• Brief: Your task is to transcribe all the entries exactly, excluding pictures.

• Provided data:
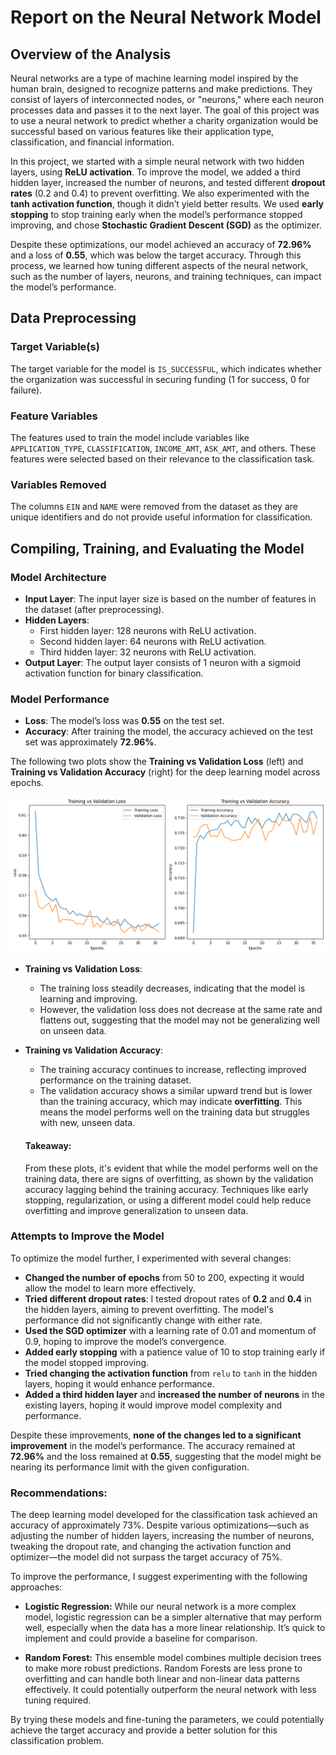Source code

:# Report on the Neural Network Model
## Overview of the Analysis

Neural networks are a type of machine learning model inspired by the human brain, designed to recognize patterns and make predictions. They consist of layers of interconnected nodes, or "neurons," where each neuron processes data and passes it to the next layer. The goal of this project was to use a neural network to predict whether a charity organization would be successful based on various features like their application type, classification, and financial information.

In this project, we started with a simple neural network with two hidden layers, using **ReLU activation**. To improve the model, we added a third hidden layer, increased the number of neurons, and tested different **dropout rates** (0.2 and 0.4) to prevent overfitting. We also experimented with the **tanh activation function**, though it didn’t yield better results. We used **early stopping** to stop training early when the model’s performance stopped improving, and chose **Stochastic Gradient Descent (SGD)** as the optimizer.

Despite these optimizations, our model achieved an accuracy of **72.96%** and a loss of **0.55**, which was below the target accuracy. Through this process, we learned how tuning different aspects of the neural network, such as the number of layers, neurons, and training techniques, can impact the model’s performance.


## Data Preprocessing

### Target Variable(s)
The target variable for the model is `IS_SUCCESSFUL`, which indicates whether the organization was successful in securing funding (1 for success, 0 for failure).

### Feature Variables
The features used to train the model include variables like `APPLICATION_TYPE`, `CLASSIFICATION`, `INCOME_AMT`, `ASK_AMT`, and others. These features were selected based on their relevance to the classification task.

### Variables Removed
The columns `EIN` and `NAME` were removed from the dataset as they are unique identifiers and do not provide useful information for classification.


## Compiling, Training, and Evaluating the Model

### Model Architecture
- **Input Layer**: The input layer size is based on the number of features in the dataset (after preprocessing).
- **Hidden Layers**:
  - First hidden layer: 128 neurons with ReLU activation.
  - Second hidden layer: 64 neurons with ReLU activation.
  - Third hidden layer: 32 neurons with ReLU activation.
- **Output Layer**: The output layer consists of 1 neuron with a sigmoid activation function for binary classification.

### Model Performance
- **Loss**: The model’s loss was **0.55** on the test set.
- **Accuracy**: After training the model, the accuracy achieved on the test set was approximately **72.96%**.

The following two plots show the **Training vs Validation Loss** (left) and **Training vs Validation Accuracy** (right) for the deep learning model across epochs.

![Training vs Validation Loss and Accuracy](Images/training_validation_performance.png)

  - **Training vs Validation Loss**:
    - The training loss steadily decreases, indicating that the model is learning and improving. 
    - However, the validation loss does not decrease at the same rate and flattens out, suggesting that the model may not be generalizing well on unseen data.
  
  - **Training vs Validation Accuracy**:
    - The training accuracy continues to increase, reflecting improved performance on the training dataset.
    - The validation accuracy shows a similar upward trend but is lower than the training accuracy, which may indicate **overfitting**. This means the model performs well on the training data but struggles with new, unseen data.
  
    #### **Takeaway**:
    From these plots, it's evident that while the model performs well on the training data, there are signs of overfitting, as shown by the validation accuracy lagging behind the training accuracy. Techniques like early stopping, regularization, or using a different model could help reduce overfitting and improve generalization to unseen data.

### Attempts to Improve the Model
To optimize the model further, I experimented with several changes:
- **Changed the number of epochs** from 50 to 200, expecting it would allow the model to learn more effectively.
- **Tried different dropout rates**: I tested dropout rates of **0.2** and **0.4** in the hidden layers, aiming to prevent overfitting. The model's performance did not significantly change with either rate.
- **Used the SGD optimizer** with a learning rate of 0.01 and momentum of 0.9, hoping to improve the model’s convergence.
- **Added early stopping** with a patience value of 10 to stop training early if the model stopped improving.
- **Tried changing the activation function** from `relu` to `tanh` in the hidden layers, hoping it would enhance performance.
- **Added a third hidden layer** and **increased the number of neurons** in the existing layers, hoping it would improve model complexity and performance.

Despite these improvements, **none of the changes led to a significant improvement** in the model’s performance. The accuracy remained at **72.96%** and the loss remained at **0.55**, suggesting that the model might be nearing its performance limit with the given configuration.

### **Recommendations:**

The deep learning model developed for the classification task achieved an accuracy of approximately 73%. Despite various optimizations—such as adjusting the number of hidden layers, increasing the number of neurons, tweaking the dropout rate, and changing the activation function and optimizer—the model did not surpass the target accuracy of 75%.

To improve the performance, I suggest experimenting with the following approaches:

- **Logistic Regression:** While our neural network is a more complex model, logistic regression can be a simpler alternative that may perform well, especially when the data has a more linear relationship. It’s quick to implement and could provide a baseline for comparison.

- **Random Forest:** This ensemble model combines multiple decision trees to make more robust predictions. Random Forests are less prone to overfitting and can handle both linear and non-linear data patterns effectively. It could potentially outperform the neural network with less tuning required.

By trying these models and fine-tuning the parameters, we could potentially achieve the target accuracy and provide a better solution for this classification problem.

• Result for this exercise:
Source code

:# Report on the Neural Network Model
## Overview of the Analysis

Neural networks are a type of machine learning model inspired by the human brain, designed to recognize patterns and make predictions. They consist of layers of interconnected nodes, or "neurons," where each neuron processes data and passes it to the next layer. The goal of this project was to use a neural network to predict whether a charity organization would be successful based on various features like their application type, classification, and financial information.

In this project, we started with a simple neural network with two hidden layers, using **ReLU activation**. To improve the model, we added a third hidden layer, increased the number of neurons, and tested different **dropout rates** (0.2 and 0.4) to prevent overfitting. We also experimented with the **tanh activation function**, though it didn’t yield better results. We used **early stopping** to stop training early when the model’s performance stopped improving, and chose **Stochastic Gradient Descent (SGD)** as the optimizer.

Despite these optimizations, our model achieved an accuracy of **72.96%** and a loss of **0.55**, which was below the target accuracy. Through this process, we learned how tuning different aspects of the neural network, such as the number of layers, neurons, and training techniques, can impact the model’s performance.


## Data Preprocessing

### Target Variable(s)
The target variable for the model is `IS_SUCCESSFUL`, which indicates whether the organization was successful in securing funding (1 for success, 0 for failure).

### Feature Variables
The features used to train the model include variables like `APPLICATION_TYPE`, `CLASSIFICATION`, `INCOME_AMT`, `ASK_AMT`, and others. These features were selected based on their relevance to the classification task.

### Variables Removed
The columns `EIN` and `NAME` were removed from the dataset as they are unique identifiers and do not provide useful information for classification.


## Compiling, Training, and Evaluating the Model

### Model Architecture
- **Input Layer**: The input layer size is based on the number of features in the dataset (after preprocessing).
- **Hidden Layers**:
  - First hidden layer: 128 neurons with ReLU activation.
  - Second hidden layer: 64 neurons with ReLU activation.
  - Third hidden layer: 32 neurons with ReLU activation.
- **Output Layer**: The output layer consists of 1 neuron with a sigmoid activation function for binary classification.

### Model Performance
- **Loss**: The model’s loss was **0.55** on the test set.
- **Accuracy**: After training the model, the accuracy achieved on the test set was approximately **72.96%**.

The following two plots show the **Training vs Validation Loss** (left) and **Training vs Validation Accuracy** (right) for the deep learning model across epochs.

![Training vs Validation Loss and Accuracy](Images/training_validation_performance.png)

  - **Training vs Validation Loss**:
    - The training loss steadily decreases, indicating that the model is learning and improving. 
    - However, the validation loss does not decrease at the same rate and flattens out, suggesting that the model may not be generalizing well on unseen data.
  
  - **Training vs Validation Accuracy**:
    - The training accuracy continues to increase, reflecting improved performance on the training dataset.
    - The validation accuracy shows a similar upward trend but is lower than the training accuracy, which may indicate **overfitting**. This means the model performs well on the training data but struggles with new, unseen data.
  
    #### **Takeaway**:
    From these plots, it's evident that while the model performs well on the training data, there are signs of overfitting, as shown by the validation accuracy lagging behind the training accuracy. Techniques like early stopping, regularization, or using a different model could help reduce overfitting and improve generalization to unseen data.

### Attempts to Improve the Model
To optimize the model further, I experimented with several changes:
- **Changed the number of epochs** from 50 to 200, expecting it would allow the model to learn more effectively.
- **Tried different dropout rates**: I tested dropout rates of **0.2** and **0.4** in the hidden layers, aiming to prevent overfitting. The model's performance did not significantly change with either rate.
- **Used the SGD optimizer** with a learning rate of 0.01 and momentum of 0.9, hoping to improve the model’s convergence.
- **Added early stopping** with a patience value of 10 to stop training early if the model stopped improving.
- **Tried changing the activation function** from `relu` to `tanh` in the hidden layers, hoping it would enhance performance.
- **Added a third hidden layer** and **increased the number of neurons** in the existing layers, hoping it would improve model complexity and performance.

Despite these improvements, **none of the changes led to a significant improvement** in the model’s performance. The accuracy remained at **72.96%** and the loss remained at **0.55**, suggesting that the model might be nearing its performance limit with the given configuration.

### **Recommendations:**

The deep learning model developed for the classification task achieved an accuracy of approximately 73%. Despite various optimizations—such as adjusting the number of hidden layers, increasing the number of neurons, tweaking the dropout rate, and changing the activation function and optimizer—the model did not surpass the target accuracy of 75%.

To improve the performance, I suggest experimenting with the following approaches:

- **Logistic Regression:** While our neural network is a more complex model, logistic regression can be a simpler alternative that may perform well, especially when the data has a more linear relationship. It’s quick to implement and could provide a baseline for comparison.

- **Random Forest:** This ensemble model combines multiple decision trees to make more robust predictions. Random Forests are less prone to overfitting and can handle both linear and non-linear data patterns effectively. It could potentially outperform the neural network with less tuning required.

By trying these models and fine-tuning the parameters, we could potentially achieve the target accuracy and provide a better solution for this classification problem.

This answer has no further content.